There are several loops off of the main trail, including:
- Tungkillo Loop Trail
- Eden Valley Loop Trail – 18 km
- Springton Loop Trail – 17 km
- Moculta Loop Trail – 10.5 km
- Moculta–Truro Spur – 9 km
- Truro Spur Trail – 5 km
- Point Pass Loop Trail – 14 km
- Robertstown Link Trail – 7.5 km

==Geology and biology==
The trail passes through wetlands near the Murray River, rocky gullies up the eastern slopes of the ranges, past the ruins of former farmhouses and copper mines.
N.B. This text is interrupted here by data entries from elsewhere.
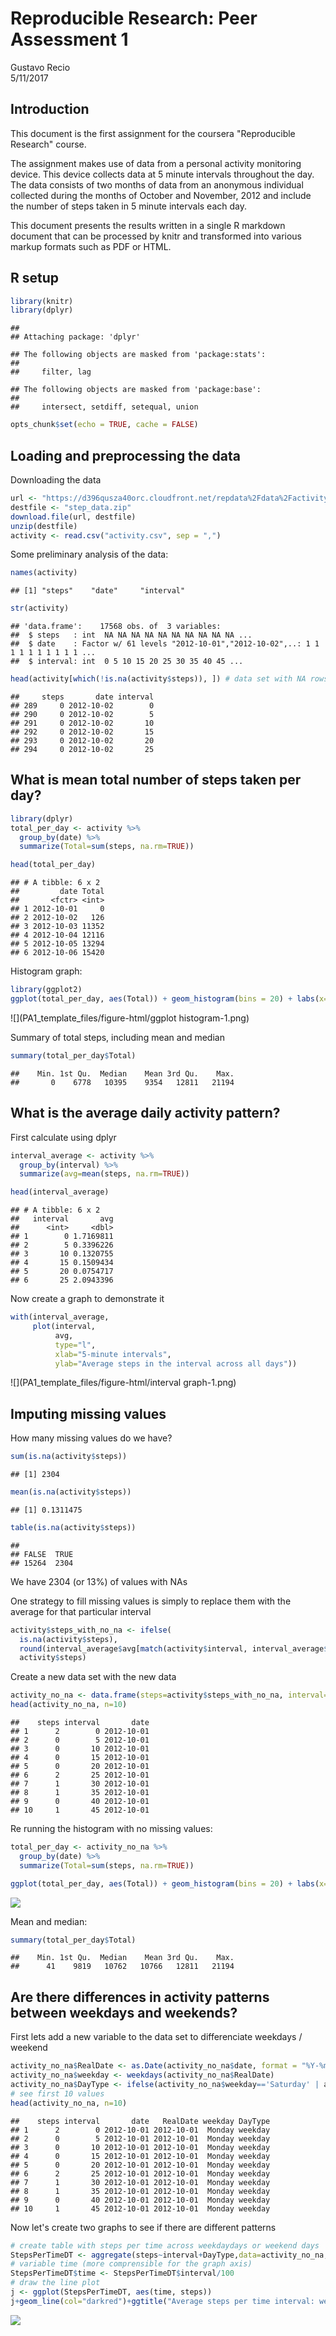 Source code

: # Reproducible Research: Peer Assessment 1
Gustavo Recio  
5/11/2017  

## Introduction
This document is the first assignment for the coursera "Reproducible Research" course.

The assignment makes use of data from a personal activity monitoring device. This device collects data at 5 minute intervals throughout the day. The data consists of two months of data from an anonymous individual collected during the months of October and November, 2012 and include the number of steps taken in 5 minute intervals each day.

This document presents the results written in a single R markdown document that can be processed by knitr and transformed into various markup formats such as PDF or HTML.

## R setup


```r
library(knitr)
library(dplyr)
```

```
## 
## Attaching package: 'dplyr'
```

```
## The following objects are masked from 'package:stats':
## 
##     filter, lag
```

```
## The following objects are masked from 'package:base':
## 
##     intersect, setdiff, setequal, union
```

```r
opts_chunk$set(echo = TRUE, cache = FALSE)
```


## Loading and preprocessing the data
Downloading the data

```r
url <- "https://d396qusza40orc.cloudfront.net/repdata%2Fdata%2Factivity.zip"
destfile <- "step_data.zip"
download.file(url, destfile)
unzip(destfile)
activity <- read.csv("activity.csv", sep = ",")
```

Some preliminary analysis of the data:

```r
names(activity)
```

```
## [1] "steps"    "date"     "interval"
```

```r
str(activity)
```

```
## 'data.frame':	17568 obs. of  3 variables:
##  $ steps   : int  NA NA NA NA NA NA NA NA NA NA ...
##  $ date    : Factor w/ 61 levels "2012-10-01","2012-10-02",..: 1 1 1 1 1 1 1 1 1 1 ...
##  $ interval: int  0 5 10 15 20 25 30 35 40 45 ...
```

```r
head(activity[which(!is.na(activity$steps)), ]) # data set with NA rows removed
```

```
##     steps       date interval
## 289     0 2012-10-02        0
## 290     0 2012-10-02        5
## 291     0 2012-10-02       10
## 292     0 2012-10-02       15
## 293     0 2012-10-02       20
## 294     0 2012-10-02       25
```


## What is mean total number of steps taken per day?

```r
library(dplyr)
total_per_day <- activity %>%
  group_by(date) %>%
  summarize(Total=sum(steps, na.rm=TRUE))

head(total_per_day)
```

```
## # A tibble: 6 x 2
##         date Total
##       <fctr> <int>
## 1 2012-10-01     0
## 2 2012-10-02   126
## 3 2012-10-03 11352
## 4 2012-10-04 12116
## 5 2012-10-05 13294
## 6 2012-10-06 15420
```
Histogram graph:

```r
library(ggplot2)
ggplot(total_per_day, aes(Total)) + geom_histogram(bins = 20) + labs(x="Total number of steps", y="Frequency")
```

![](PA1_template_files/figure-html/ggplot histogram-1.png)<!-- -->

Summary of total steps, including mean and median

```r
summary(total_per_day$Total)
```

```
##    Min. 1st Qu.  Median    Mean 3rd Qu.    Max. 
##       0    6778   10395    9354   12811   21194
```

## What is the average daily activity pattern?

First calculate using dplyr

```r
interval_average <- activity %>%
  group_by(interval) %>%
  summarize(avg=mean(steps, na.rm=TRUE))

head(interval_average)
```

```
## # A tibble: 6 x 2
##   interval       avg
##      <int>     <dbl>
## 1        0 1.7169811
## 2        5 0.3396226
## 3       10 0.1320755
## 4       15 0.1509434
## 5       20 0.0754717
## 6       25 2.0943396
```
Now create a graph to demonstrate it

```r
with(interval_average,
     plot(interval,
          avg,
          type="l",
          xlab="5-minute intervals",
          ylab="Average steps in the interval across all days"))
```

![](PA1_template_files/figure-html/interval graph-1.png)<!-- -->


## Imputing missing values
How many missing values do we have?

```r
sum(is.na(activity$steps))
```

```
## [1] 2304
```

```r
mean(is.na(activity$steps))
```

```
## [1] 0.1311475
```

```r
table(is.na(activity$steps))
```

```
## 
## FALSE  TRUE 
## 15264  2304
```

We have 2304 (or 13%) of values with NAs

One strategy to fill missing values is simply to replace them with the average for that particular interval

```r
activity$steps_with_no_na <- ifelse(
  is.na(activity$steps), 
  round(interval_average$avg[match(activity$interval, interval_average$interval)], 0), 
  activity$steps)
```

Create a new data set with the new data

```r
activity_no_na <- data.frame(steps=activity$steps_with_no_na, interval=activity$interval, date=activity$date)
head(activity_no_na, n=10)
```

```
##    steps interval       date
## 1      2        0 2012-10-01
## 2      0        5 2012-10-01
## 3      0       10 2012-10-01
## 4      0       15 2012-10-01
## 5      0       20 2012-10-01
## 6      2       25 2012-10-01
## 7      1       30 2012-10-01
## 8      1       35 2012-10-01
## 9      0       40 2012-10-01
## 10     1       45 2012-10-01
```

Re running the histogram with no missing values:

```r
total_per_day <- activity_no_na %>%
  group_by(date) %>%
  summarize(Total=sum(steps, na.rm=TRUE))

ggplot(total_per_day, aes(Total)) + geom_histogram(bins = 20) + labs(x="Total number of steps", y="Frequency")
```

![](PA1_template_files/figure-html/unnamed-chunk-6-1.png)<!-- -->

Mean and median:

```r
summary(total_per_day$Total)
```

```
##    Min. 1st Qu.  Median    Mean 3rd Qu.    Max. 
##      41    9819   10762   10766   12811   21194
```

## Are there differences in activity patterns between weekdays and weekends?

First lets add a new variable to the data set to differenciate weekdays / weekend

```r
activity_no_na$RealDate <- as.Date(activity_no_na$date, format = "%Y-%m-%d")
activity_no_na$weekday <- weekdays(activity_no_na$RealDate)
activity_no_na$DayType <- ifelse(activity_no_na$weekday=='Saturday' | activity_no_na$weekday=='Sunday', 'weekend','weekday')
# see first 10 values
head(activity_no_na, n=10)
```

```
##    steps interval       date   RealDate weekday DayType
## 1      2        0 2012-10-01 2012-10-01  Monday weekday
## 2      0        5 2012-10-01 2012-10-01  Monday weekday
## 3      0       10 2012-10-01 2012-10-01  Monday weekday
## 4      0       15 2012-10-01 2012-10-01  Monday weekday
## 5      0       20 2012-10-01 2012-10-01  Monday weekday
## 6      2       25 2012-10-01 2012-10-01  Monday weekday
## 7      1       30 2012-10-01 2012-10-01  Monday weekday
## 8      1       35 2012-10-01 2012-10-01  Monday weekday
## 9      0       40 2012-10-01 2012-10-01  Monday weekday
## 10     1       45 2012-10-01 2012-10-01  Monday weekday
```

Now let's create two graphs to see if there are different patterns

```r
# create table with steps per time across weekdaydays or weekend days
StepsPerTimeDT <- aggregate(steps~interval+DayType,data=activity_no_na,FUN=mean,na.action=na.omit)
# variable time (more comprensible for the graph axis)
StepsPerTimeDT$time <- StepsPerTimeDT$interval/100
# draw the line plot
j <- ggplot(StepsPerTimeDT, aes(time, steps))
j+geom_line(col="darkred")+ggtitle("Average steps per time interval: weekdays vs. weekends")+xlab("Time")+ylab("Steps")+theme(plot.title = element_text(face="bold", size=12))+facet_grid(DayType ~ .)
```

![](PA1_template_files/figure-html/unnamed-chunk-8-1.png)<!-- -->
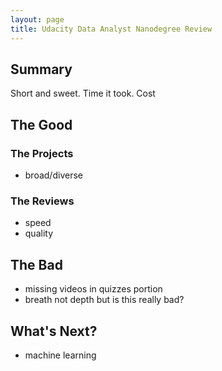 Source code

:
 ```yaml
---
layout: page
title: Udacity Data Analyst Nanodegree Review
---
```


## Summary
Short and sweet. Time it took. Cost

## The Good
### The Projects
- broad/diverse

### The Reviews
- speed
- quality

## The Bad
- missing videos in quizzes portion
- breath not depth but is this really bad?

## What's Next?
- machine learning
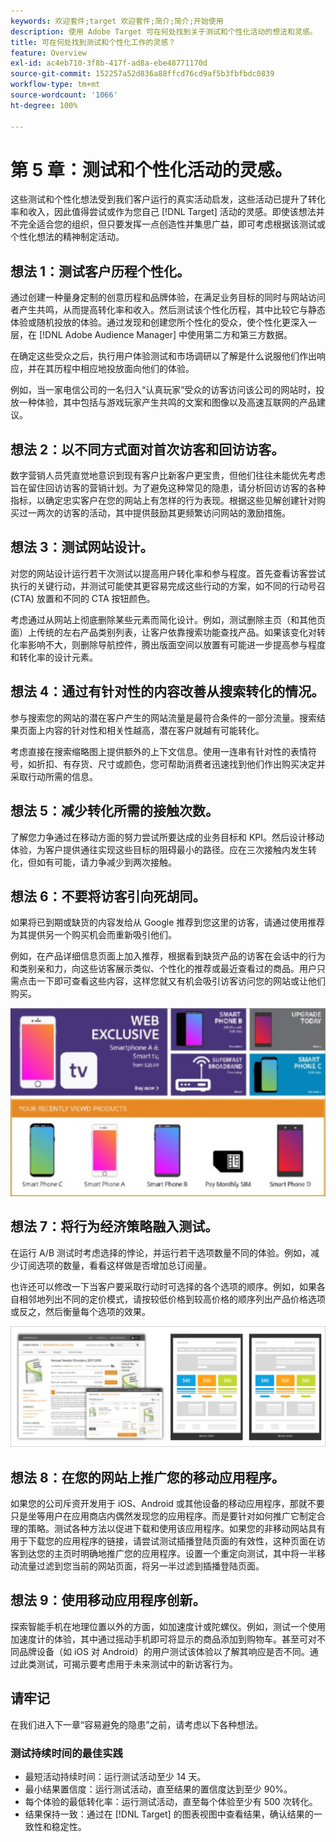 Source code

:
 ```yaml
---
keywords: 欢迎套件;target 欢迎套件;简介;简介;开始使用
description: 使用 Adobe Target 可在何处找到关于测试和个性化活动的想法和灵感。
title: 可在何处找到测试和个性化工作的灵感？
feature: Overview
exl-id: ac4eb710-3f8b-417f-ad8a-ebe48771170d
source-git-commit: 152257a52d836a88ffcd76cd9af5b3fbfbdc0839
workflow-type: tm+mt
source-wordcount: '1066'
ht-degree: 100%

---
```


# 第 5 章：测试和个性化活动的灵感。

这些测试和个性化想法受到我们客户运行的真实活动启发，这些活动已提升了转化率和收入，因此值得尝试或作为您自己 [!DNL Target] 活动的灵感。即使该想法并不完全适合您的组织，但只要发挥一点创造性并集思广益，即可考虑根据该测试或个性化想法的精神制定活动。

## 想法 1：测试客户历程个性化。

通过创建一种量身定制的创意历程和品牌体验，在满足业务目标的同时与网站访问者产生共鸣，从而提高转化率和收入。然后测试该个性化历程，其中比较它与静态体验或随机投放的体验。通过发现和创建您所个性化的受众，使个性化更深入一层，在 [!DNL Adobe Audience Manager] 中使用第二方和第三方数据。

在确定这些受众之后，执行用户体验测试和市场调研以了解是什么说服他们作出响应，并在其历程中相应地投放面向他们的体验。

例如，当一家电信公司的一名归入“认真玩家”受众的访客访问该公司的网站时，投放一种体验，其中包括与游戏玩家产生共鸣的文案和图像以及高速互联网的产品建议。

## 想法 2：以不同方式面对首次访客和回访访客。

数字营销人员凭直觉地意识到现有客户比新客户更宝贵，但他们往往未能优先考虑旨在留住回访访客的营销计划。为了避免这种常见的隐患，请分析回访访客的各种指标，以确定忠实客户在您的网站上有怎样的行为表现。根据这些见解创建针对购买过一两次的访客的活动，其中提供鼓励其更频繁访问网站的激励措施。

## 想法 3：测试网站设计。

对您的网站设计运行若干次测试以提高用户转化率和参与程度。首先查看访客尝试执行的关键行动，并测试可能使其更容易完成这些行动的方案，如不同的行动号召 (CTA) 放置和不同的 CTA 按钮颜色。

考虑通过从网站上彻底删除某些元素而简化设计。例如，测试删除主页（和其他页面）上传统的左右产品类别列表，让客户依靠搜索功能查找产品。如果该变化对转化率影响不大，则删除导航控件，腾出版面空间以放置有可能进一步提高参与程度和转化率的设计元素。

## 想法 4：通过有针对性的内容改善从搜索转化的情况。

参与搜索您的网站的潜在客户产生的网站流量是最符合条件的一部分流量。搜索结果页面上内容的针对性和相关性越高，潜在客户就越有可能转化。

考虑直接在搜索缩略图上提供额外的上下文信息。使用一连串有针对性的表情符号，如折扣、有存货、尺寸或颜色，您可帮助消费者迅速找到他们作出购买决定并采取行动所需的信息。

## 想法 5：减少转化所需的接触次数。

了解您力争通过在移动方面的努力尝试所要达成的业务目标和 KPI。然后设计移动体验，为客户提供通往实现这些目标的阻碍最小的路径。应在三次接触内发生转化，但如有可能，请力争减少到两次接触。

## 想法 6：不要将访客引向死胡同。

如果将已到期或缺货的内容发给从 Google 推荐到您这里的访客，请通过使用推荐为其提供另一个购买机会而重新吸引他们。

例如，在产品详细信息页面上加入推荐，根据看到缺货产品的访客在会话中的行为和类别亲和力，向这些访客展示类似、个性化的推荐或最近查看过的商品。用户只需点击一下即可查看这些内容，这样您就又有机会吸引访客访问您的网站或让他们购买。

![推荐的插图](/help/main/c-intro/assets/recs-illustration.png)

## 想法 7：将行为经济策略融入测试。

在运行 A/B 测试时考虑选择的悖论，并运行若干选项数量不同的体验。例如，减少订阅选项的数量，看看这样做是否增加总订阅量。

也许还可以修改一下当客户要采取行动时可选择的各个选项的顺序。例如，如果各自相邻地列出不同的定价模式，请按较低价格到较高价格的顺序列出产品价格选项或反之，然后衡量每个选项的效果。

![行为策略的插图](/help/main/c-intro/assets/behavioral.png)

## 想法 8：在您的网站上推广您的移动应用程序。

如果您的公司斥资开发用于 iOS、Android 或其他设备的移动应用程序，那就不要只是坐等用户在应用商店内偶然发现您的应用程序。而是要针对如何推广它制定合理的策略。测试各种方法以促进下载和使用该应用程序。如果您的非移动网站具有用于下载您的应用程序的链接，请尝试测试插播登陆页面的有效性，这种页面在访客到达您的主页时明确地推广您的应用程序。设置一个重定向测试，其中将一半移动流量过滤到您当前的网站页面，将另一半过滤到插播登陆页面。

## 想法 9：使用移动应用程序创新。

探索智能手机在地理位置以外的方面，如加速度计或陀螺仪。例如，测试一个使用加速度计的体验，其中通过摇动手机即可将显示的商品添加到购物车。甚至可对不同品牌设备（如 iOS 对 Android）的用户测试该体验以了解其响应是否不同。通过此类测试，可揭示要考虑用于未来测试中的新访客行为。

## 请牢记

在我们进入下一章“容易避免的隐患”之前，请考虑以下各种想法。

### 测试持续时间的最佳实践

* 最短活动持续时间：运行测试活动至少 14 天。
* 最小结果置信度：运行测试活动，直至结果的置信度达到至少 90%。
* 每个体验的最低转化率：运行测试活动，直至每个体验至少有 500 次转化。
* 结果保持一致：通过在 [!DNL Target] 的图表视图中查看结果，确认结果的一致性和稳定性。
There are native plants, grain crops, and grape vines then more crops and grazing land.

==History==
The first section of the trail from Murray Bridge to Mount Beevor near Harrogate opened in 2000. Stage 4 opened in 2014 from Truro to Eudunda. The trail has been progressively extended northwards through Tungkillo, Springton, Eden Valley, Keyneton, Moculta, Truro, Dutton, Eudunda, Waterloo, Manoora to Clare, The final stage opened on 5 May 2018.